Reputation: 19
I am trying to run the following in cmd
:
gcc my_mainFile
and then run the following:
a.exe 2 < file.ppm
Basically what it does is sees the value 2
, calls a specific function based on that, and uses the contents inside the ppm
file. However, I am unaware of how to access this file itself. I need to be using scanf()

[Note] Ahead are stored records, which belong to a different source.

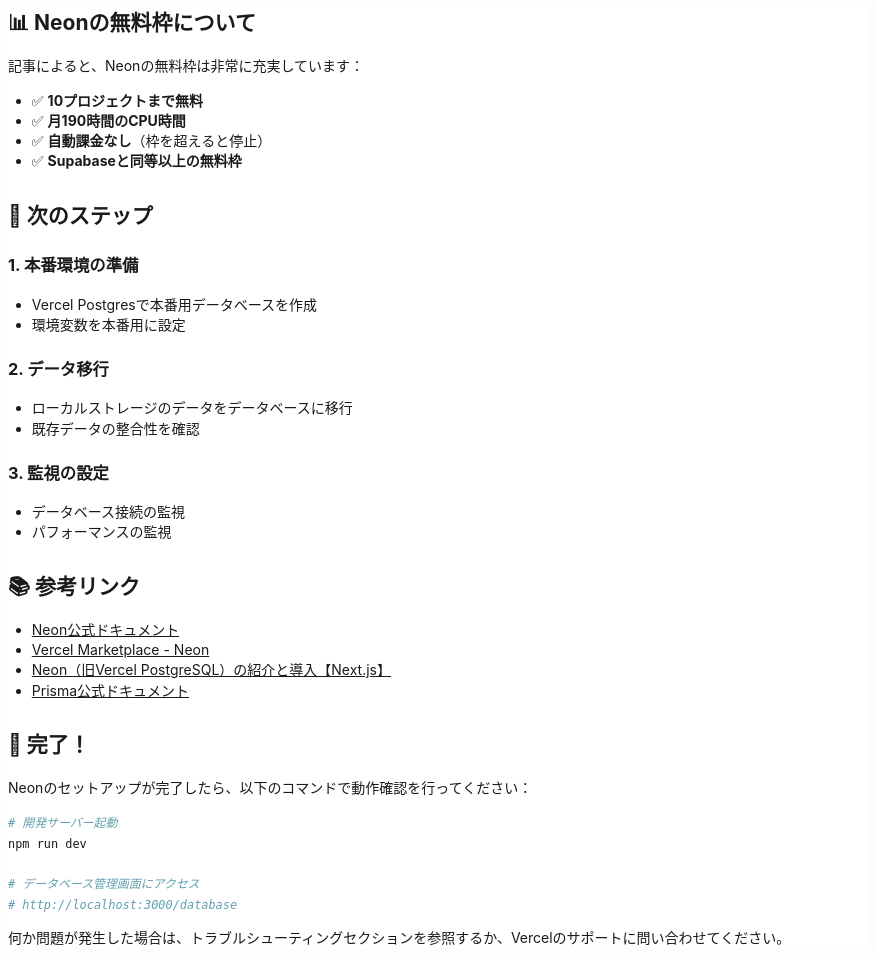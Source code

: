 ## 📊 Neonの無料枠について

記事によると、Neonの無料枠は非常に充実しています：

- ✅ **10プロジェクトまで無料**
- ✅ **月190時間のCPU時間**
- ✅ **自動課金なし**（枠を超えると停止）
- ✅ **Supabaseと同等以上の無料枠**

## 🔄 次のステップ

### 1. 本番環境の準備
- Vercel Postgresで本番用データベースを作成
- 環境変数を本番用に設定

### 2. データ移行
- ローカルストレージのデータをデータベースに移行
- 既存データの整合性を確認

### 3. 監視の設定
- データベース接続の監視
- パフォーマンスの監視

## 📚 参考リンク

- [Neon公式ドキュメント](https://neon.tech/docs/introduction)
- [Vercel Marketplace - Neon](https://vercel.com/marketplace/neon)
- [Neon（旧Vercel PostgreSQL）の紹介と導入【Next.js】](https://zenn.dev/b13o/articles/tutorial-neon)
- [Prisma公式ドキュメント](https://www.prisma.io/docs)

## 🎉 完了！

Neonのセットアップが完了したら、以下のコマンドで動作確認を行ってください：

```bash
# 開発サーバー起動
npm run dev

# データベース管理画面にアクセス
# http://localhost:3000/database
```

何か問題が発生した場合は、トラブルシューティングセクションを参照するか、Vercelのサポートに問い合わせてください。
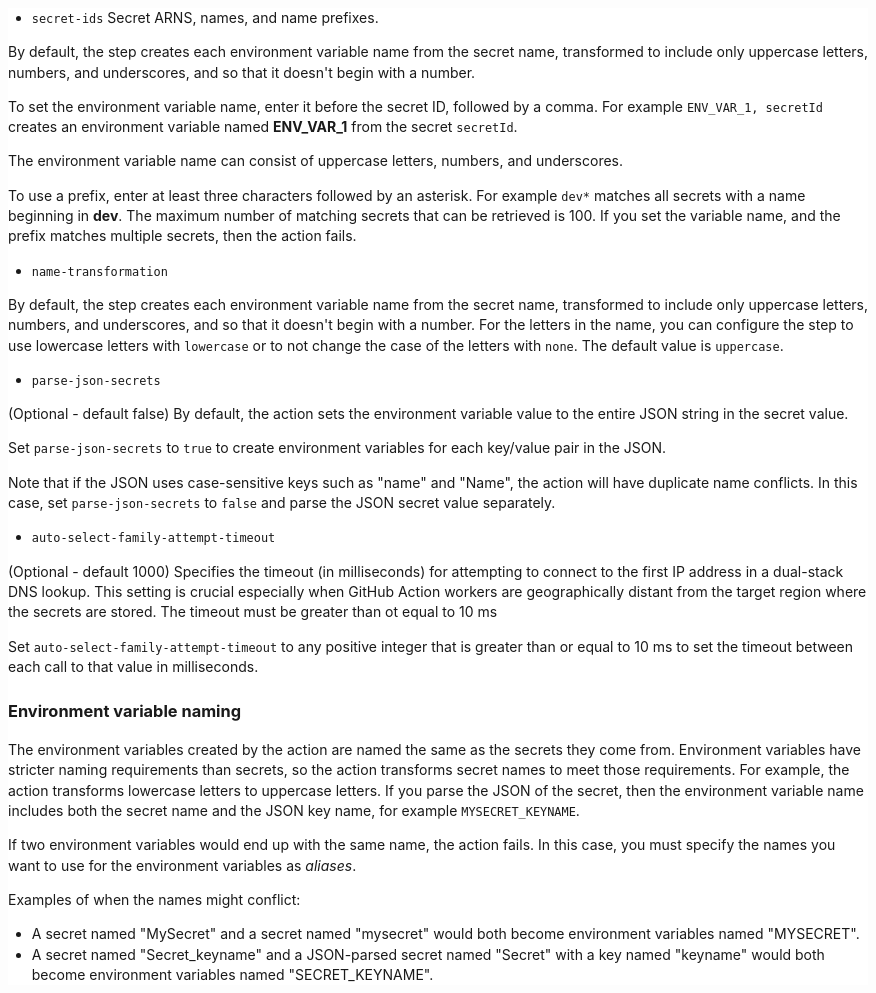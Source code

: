 - `secret-ids` Secret ARNS, names, and name prefixes. 

By default, the step creates each environment variable name from the secret name, transformed to include only uppercase letters, numbers, and underscores, and so that it doesn't begin with a number.   

To set the environment variable name, enter it before the secret ID, followed by a comma. For example `ENV_VAR_1, secretId` creates an environment variable named **ENV\_VAR\_1** from the secret `secretId`. 

The environment variable name can consist of uppercase letters, numbers, and underscores. 

To use a prefix, enter at least three characters followed by an asterisk. For example `dev*` matches all secrets with a name beginning in **dev**. The maximum number of matching secrets that can be retrieved is 100. If you set the variable name, and the prefix matches multiple secrets, then the action fails.

- `name-transformation`

By default, the step creates each environment variable name from the secret name, transformed to include only uppercase letters, numbers, and underscores, and so that it doesn't begin with a number. For the letters in the name, you can configure the step to use lowercase letters with `lowercase` or to not change the case of the letters with `none`. The default value is `uppercase`.

- `parse-json-secrets`

(Optional - default false) By default, the action sets the environment variable value to the entire JSON string in the secret value. 

Set `parse-json-secrets` to `true` to create environment variables for each key/value pair in the JSON.

Note that if the JSON uses case-sensitive keys such as "name" and "Name", the action will have duplicate name conflicts. In this case, set `parse-json-secrets` to `false` and parse the JSON secret value separately. 

- `auto-select-family-attempt-timeout`

(Optional - default 1000) Specifies the timeout (in milliseconds) for attempting to connect to the first IP address in a dual-stack DNS lookup. This setting is crucial especially when GitHub Action workers are geographically distant from the target region where the secrets are stored. The timeout must be greater than ot equal to 10 ms

Set `auto-select-family-attempt-timeout` to any positive integer that is greater than or equal to 10 ms to set the timeout between each call to that value in milliseconds. 
### Environment variable naming

The environment variables created by the action are named the same as the secrets they come from. Environment variables have stricter naming requirements than secrets, so the action transforms secret names to meet those requirements. For example, the action transforms lowercase letters to uppercase letters. If you parse the JSON of the secret, then the environment variable name includes both the secret name and the JSON key name, for example `MYSECRET_KEYNAME`.

If two environment variables would end up with the same name, the action fails. In this case, you must specify the names you want to use for the environment variables as *aliases*.

Examples of when the names might conflict:
+ A secret named "MySecret" and a secret named "mysecret" would both become environment variables named "MYSECRET".
+ A secret named "Secret_keyname" and a JSON-parsed secret named "Secret" with a key named "keyname" would both become environment variables named "SECRET_KEYNAME".
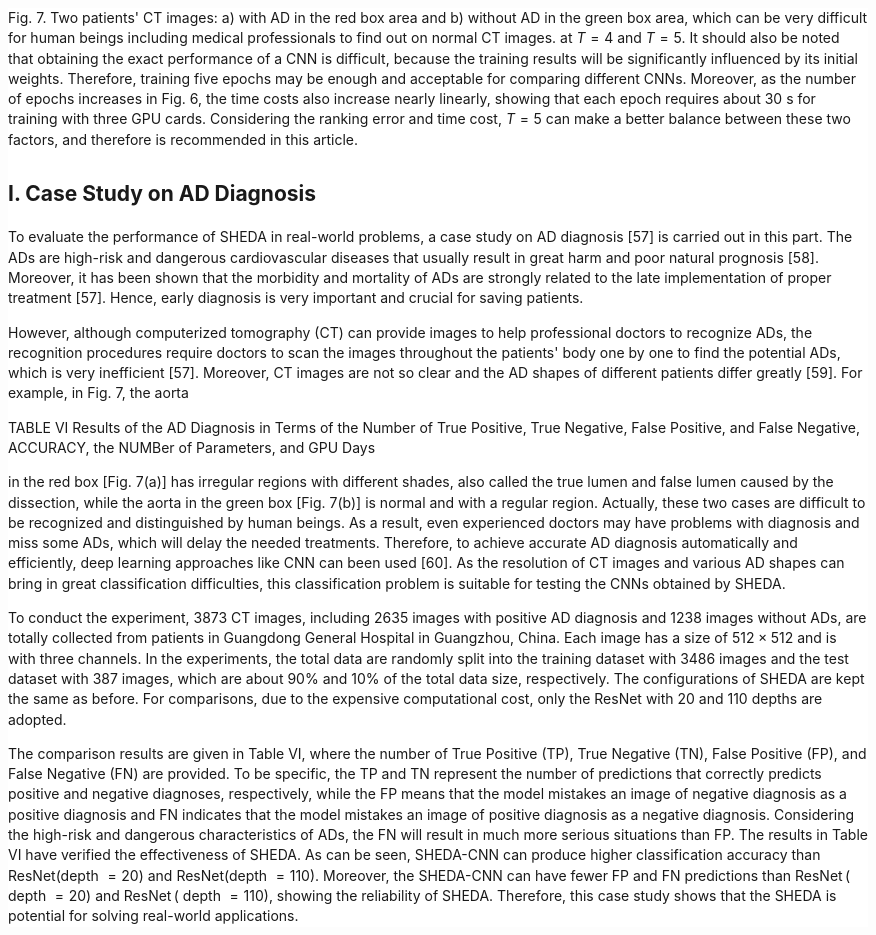 Fig. 7. Two patients' CT images: a) with AD in the red box area and b) without AD in the green box area, which can be very difficult for human beings including medical professionals to find out on normal CT images.
at $T=4$ and $T=5$. It should also be noted that obtaining the exact performance of a CNN is difficult, because the training results will be significantly influenced by its initial weights. Therefore, training five epochs may be enough and acceptable for comparing different CNNs. Moreover, as the number of epochs increases in Fig. 6, the time costs also increase nearly linearly, showing that each epoch requires about 30 s for training with three GPU cards. Considering the ranking error and time cost, $T=5$ can make a better balance between these two factors, and therefore is recommended in this article.

## I. Case Study on AD Diagnosis

To evaluate the performance of SHEDA in real-world problems, a case study on AD diagnosis [57] is carried out in this part. The ADs are high-risk and dangerous cardiovascular diseases that usually result in great harm and poor natural prognosis [58]. Moreover, it has been shown that the morbidity and mortality of ADs are strongly related to the late implementation of proper treatment [57]. Hence, early diagnosis is very important and crucial for saving patients.

However, although computerized tomography (CT) can provide images to help professional doctors to recognize ADs, the recognition procedures require doctors to scan the images throughout the patients' body one by one to find the potential ADs, which is very inefficient [57]. Moreover, CT images are not so clear and the AD shapes of different patients differ greatly [59]. For example, in Fig. 7, the aorta

TABLE VI
Results of the AD Diagnosis in Terms of the Number of True Positive, True Negative, False Positive, and False Negative, ACCURACY, the NUMBer of Parameters, and GPU Days

in the red box [Fig. 7(a)] has irregular regions with different shades, also called the true lumen and false lumen caused by the dissection, while the aorta in the green box [Fig. 7(b)] is normal and with a regular region. Actually, these two cases are difficult to be recognized and distinguished by human beings. As a result, even experienced doctors may have problems with diagnosis and miss some ADs, which will delay the needed treatments. Therefore, to achieve accurate AD diagnosis automatically and efficiently, deep learning approaches like CNN can been used [60]. As the resolution of CT images and various AD shapes can bring in great classification difficulties, this classification problem is suitable for testing the CNNs obtained by SHEDA.

To conduct the experiment, 3873 CT images, including 2635 images with positive AD diagnosis and 1238 images without ADs, are totally collected from patients in Guangdong General Hospital in Guangzhou, China. Each image has a size of $512 \times 512$ and is with three channels. In the experiments, the total data are randomly split into the training dataset with 3486 images and the test dataset with 387 images, which are about $90 \%$ and $10 \%$ of the total data size, respectively. The configurations of SHEDA are kept the same as before. For comparisons, due to the expensive computational cost, only the ResNet with 20 and 110 depths are adopted.

The comparison results are given in Table VI, where the number of True Positive (TP), True Negative (TN), False Positive (FP), and False Negative (FN) are provided. To be specific, the TP and TN represent the number of predictions that correctly predicts positive and negative diagnoses, respectively, while the FP means that the model mistakes an image of negative diagnosis as a positive diagnosis and FN indicates that the model mistakes an image of positive diagnosis as a negative diagnosis. Considering the high-risk and dangerous characteristics of ADs, the FN will result in much more serious situations than FP. The results in Table VI have verified the effectiveness of SHEDA. As can be seen, SHEDA-CNN can produce higher classification accuracy than ResNet(depth $=20)$ and ResNet(depth $=110)$. Moreover, the SHEDA-CNN can have fewer FP and FN predictions than $\operatorname{ResNet}($ depth $=20)$ and $\operatorname{ResNet}($ depth $=110)$, showing the reliability of SHEDA. Therefore, this case study shows that the SHEDA is potential for solving real-world applications.


[^0]:    Manuscript received 29 December 2020; revised 15 June 2021 and 3 August 2021; accepted 12 August 2021. Date of publication 20 September 2021; date of current version 3 May 2023. This work was supported in part by the National Key Research and Development Program of China under Grant 2019YFB2102102; in part by the Outstanding Youth Science Foundation under Grant 61822602; in part by the National Natural Science Foundations of China (NSFC) under Grant 62176094, Grant 61772207, and Grant 61873097; in part by the Key-Area Research and Development of Guangdong Province under Grant 2020B010166002; in part by Guangdong Natural Science Foundation Research Team under Grant 2018B030312003; in part by Hong Kong GRF-RGC General Research Fund under Grant 9042816 (CityU 11209819); and in part by the Project from Tencent. (Corresponding authors: Zhi-Hui Zhan; Jun Zhang.)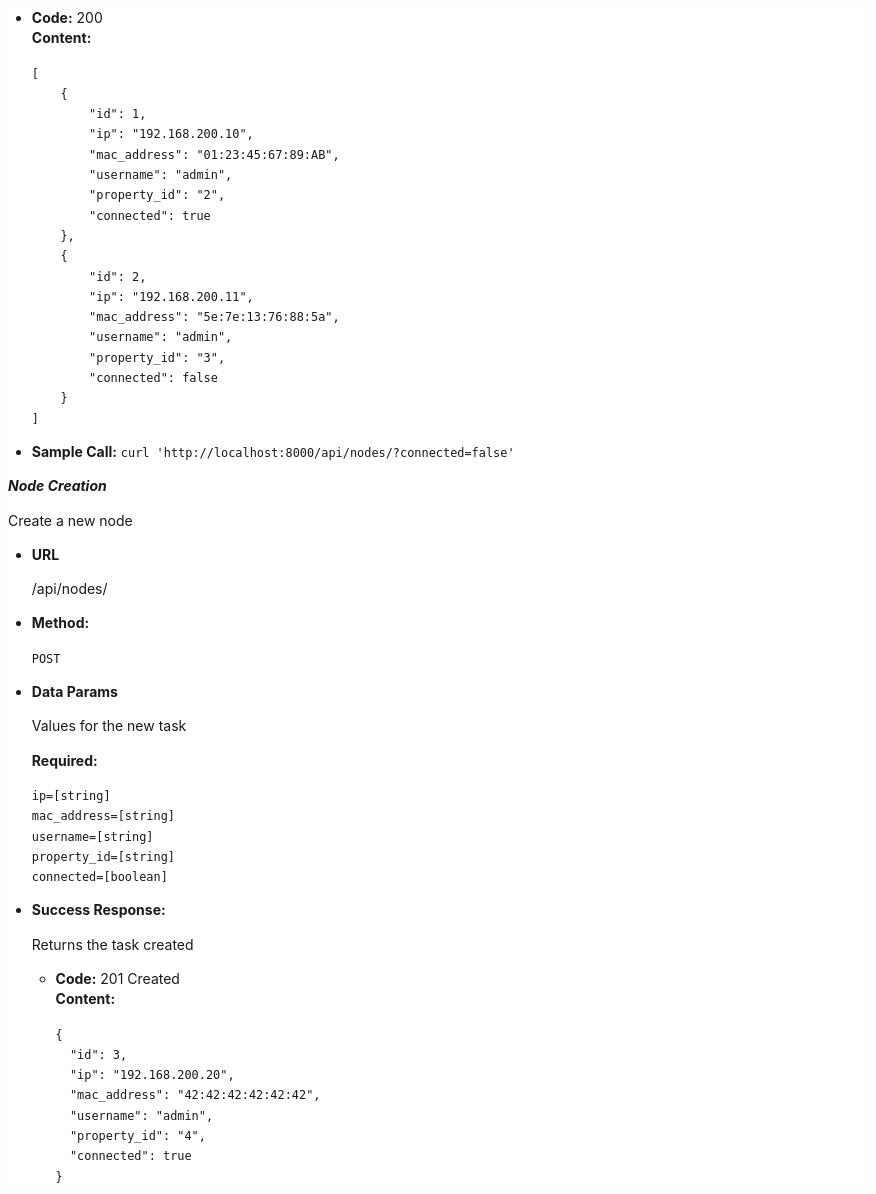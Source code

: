    * **Code:** 200 <br />
     **Content:**
     ```
     [
         {
             "id": 1,
             "ip": "192.168.200.10",
             "mac_address": "01:23:45:67:89:AB",
             "username": "admin",
             "property_id": "2",
             "connected": true
         },
         {
             "id": 2,
             "ip": "192.168.200.11",
             "mac_address": "5e:7e:13:76:88:5a",
             "username": "admin",
             "property_id": "3",
             "connected": false
         }
     ]
     ```

* **Sample Call:**
       ```
       curl 'http://localhost:8000/api/nodes/?connected=false'
       ```

***Node Creation***

   Create a new node

* **URL**

    /api/nodes/

* **Method:**

    `POST`

* **Data Params**

     Values for the new task

     **Required:**

     `ip=[string]`  
     `mac_address=[string]`  
     `username=[string]`  
     `property_id=[string]`  
     `connected=[boolean]`

* **Success Response:**

   Returns the task created

   * **Code:** 201 Created <br />
     **Content:**
     ```
     {
       "id": 3,
       "ip": "192.168.200.20",
       "mac_address": "42:42:42:42:42:42",
       "username": "admin",
       "property_id": "4",
       "connected": true
     }
     ```
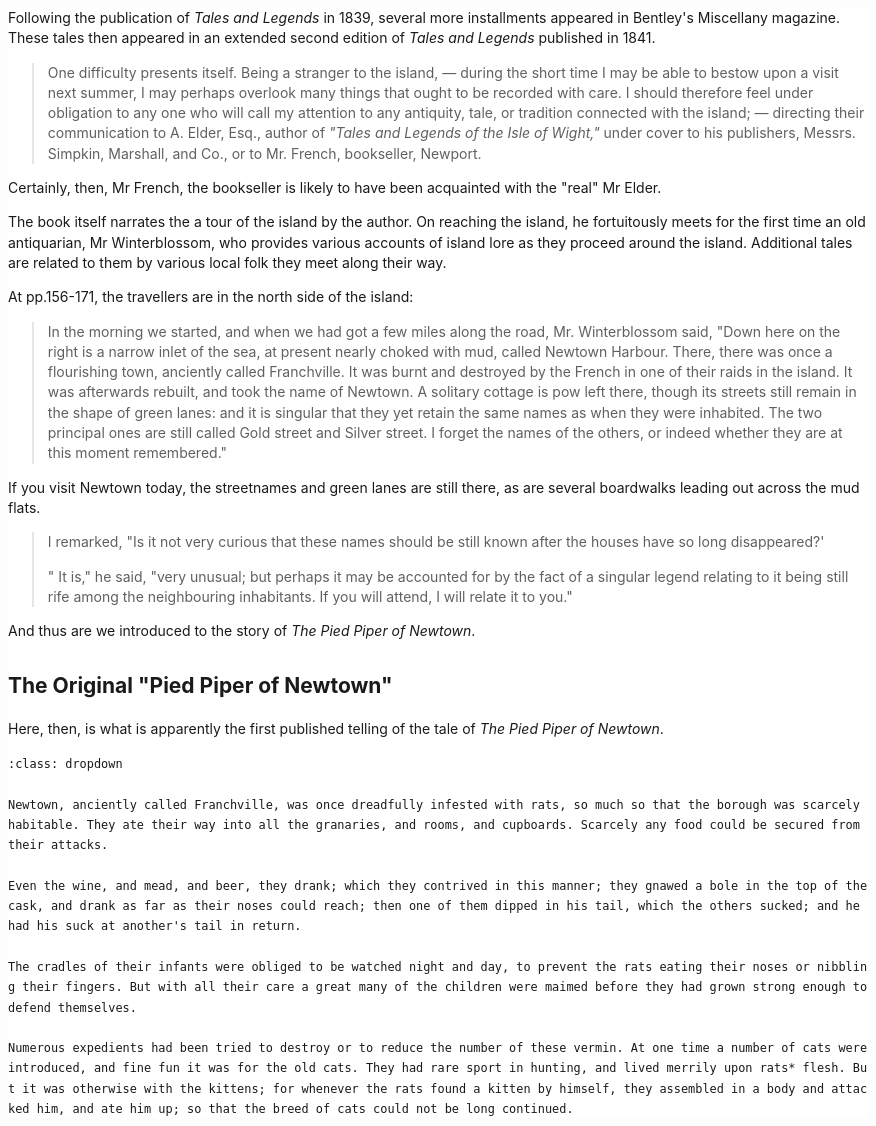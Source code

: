 Following the publication of *Tales and Legends* in 1839, several more installments appeared in Bentley's Miscellany magazine. These tales then appeared in an extended second edition of *Tales and Legends* published in 1841.

> One difficulty presents itself. Being a stranger to the island, — during the short time I may be able to bestow upon a visit next summer, I may perhaps overlook many things that ought to be recorded with care. I should therefore feel under obligation to any one who will call my attention to any antiquity, tale, or tradition connected with the island; — directing their communication to A. Elder, Esq., author of _"Tales and Legends of the Isle of Wight,"_ under cover to his publishers, Messrs. Simpkin, Marshall, and Co., or to Mr. French, bookseller, Newport.

Certainly, then, Mr French, the bookseller is likely to have been acquainted with the "real" Mr Elder.

The book itself narrates the a tour of the island by the author. On reaching the island, he fortuitously meets for the first time an old antiquarian, Mr Winterblossom, who provides various accounts of island lore as they proceed around the island. Additional tales are related to them by various local folk they meet along their way.

At pp.156-171, the travellers are in the north side of the island:

> In the morning we started, and when we had got a few miles along the road, Mr. Winterblossom said, "Down here on the right is a narrow inlet of the sea, at present nearly choked with mud, called Newtown Harbour. There, there was once a flourishing town, anciently called Franchville. It was burnt and destroyed by the French in one of their raids in the island. It was afterwards rebuilt, and took the name of Newtown. A solitary cottage is pow left there, though its streets still remain in the shape of green lanes: and it is singular that they yet retain the same names as when they were inhabited. The two principal ones are still called Gold street and Silver street. I forget the names of the others, or indeed whether they are at this moment remembered."

If you visit Newtown today, the streetnames and green lanes are still there, as are several boardwalks leading out across the mud flats.

> I remarked, "Is it not very curious that these names should be still known after the houses have so long disappeared?'
>
>" It is," he said, "very unusual; but perhaps it may be accounted for by the fact of a singular legend relating to it being still rife among the neighbouring inhabitants. If you will attend, I will relate it to you."

And thus are we introduced to the story of *The Pied Piper of Newtown*.

## The Original "Pied Piper of Newtown"

Here, then, is what is apparently the first published telling of the tale of *The Pied Piper of Newtown*.

```{admonition} *The Pied Piper of Newtown*, in Abraham Elder's *Tales and Legends of the Isle of Wight*, 1839
:class: dropdown

Newtown, anciently called Franchville, was once dreadfully infested with rats, so much so that the borough was scarcely habitable. They ate their way into all the granaries, and rooms, and cupboards. Scarcely any food could be secured from their attacks.

Even the wine, and mead, and beer, they drank; which they contrived in this manner; they gnawed a bole in the top of the cask, and drank as far as their noses could reach; then one of them dipped in his tail, which the others sucked; and he had his suck at another's tail in return.

The cradles of their infants were obliged to be watched night and day, to prevent the rats eating their noses or nibbling their fingers. But with all their care a great many of the children were maimed before they had grown strong enough to defend themselves.

Numerous expedients had been tried to destroy or to reduce the number of these vermin. At one time a number of cats were introduced, and fine fun it was for the old cats. They had rare sport in hunting, and lived merrily upon rats* flesh. But it was otherwise with the kittens; for whenever the rats found a kitten by himself, they assembled in a body and attacked him, and ate him up; so that the breed of cats could not be long continued.

```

to read the file, but I don't have the format clear.
#include <stdio.h>
#include <stdlib.h>
int main(int argc, char *argv[]) {
if(*argv[1] - '0' == 2){
//Open and read contents of the file
}
}
Upvotes: 0
Views: 3731
Reputation: 84642
Many Linux utilities allow you to pass the filename to read as the first argument or read from stdin
by default. This allows you to read from a given filename, or to pipe or redirect output from another process to your code on stdin
. To implement the alternative, you can take advantage that stdin
has type FILE*
and simply check whether a filename argument has been provided to read (and if so, open and read from that file), or read from stdin
by default.
For example:
#include <stdio.h>
#define MAXC 1024 /* if you need a constant, #define one (or more) */
int main (int argc, char **argv) {
char buf[MAXC]; /* buffer to hold entire line (adjust MAXC as needed) */
/* use filename provided as 1st argument (stdin by default) */
FILE *fp = argc > 1 ? fopen (argv[1], "r") : stdin;
if (!fp) { /* validate file open for reading */
perror ("file open failed");
return 1;
}
while (fgets (buf, MAXC, fp)) { /* read each line of input */
int a, b; /* example variables */
if (sscanf (buf, "%d %d", &a, &b) == 2) { /* parse/validate values */
/* do what you need with your values */
printf ("a: %d b: %d\n", a, b);
}
}
if (fp != stdin) /* close file if not stdin */
fclose (fp);
return 0;
}
Above, fgets()
is used to ensure a complete line on input is consumed with each read, preventing stray characters from be left unread in your input stream that will cause read failure (or infinite loop) on your next attempted read. Any values needed from the line are parsed with sscanf
. This avoids a great number of pitfalls new C programmers fall into by attempting to read directly with scanf
or fscanf
before understanding how to detect and properly handle matching or input failures due to either a mismatch between the format specifier and input, or exhausting input before all specified conversions take place.
Examples
Piping input on stdin
:
$ printf "1 2\n3 4\n" | ./bin/readfileorstdin
a: 1 b: 2
a: 3 b: 4
Example Input File
$ cat dat/2x2.txt
2 4
3 5
Handling File Directly or on stdin
Reading file directly:
$ ./bin/readfileorstdin dat/2x2.txt
a: 2 b: 4
a: 3 b: 5
Redirecting on stdin
:
$ /bin/readfileorstdin < dat/2x2.txt
a: 2 b: 4
a: 3 b: 5
You don't have to do it this way, you can just read from stdin
directly and avoid checking whether a filename was given -- but this method provides a lot of convenience and flexibility for input handling in just a few extra lines of code.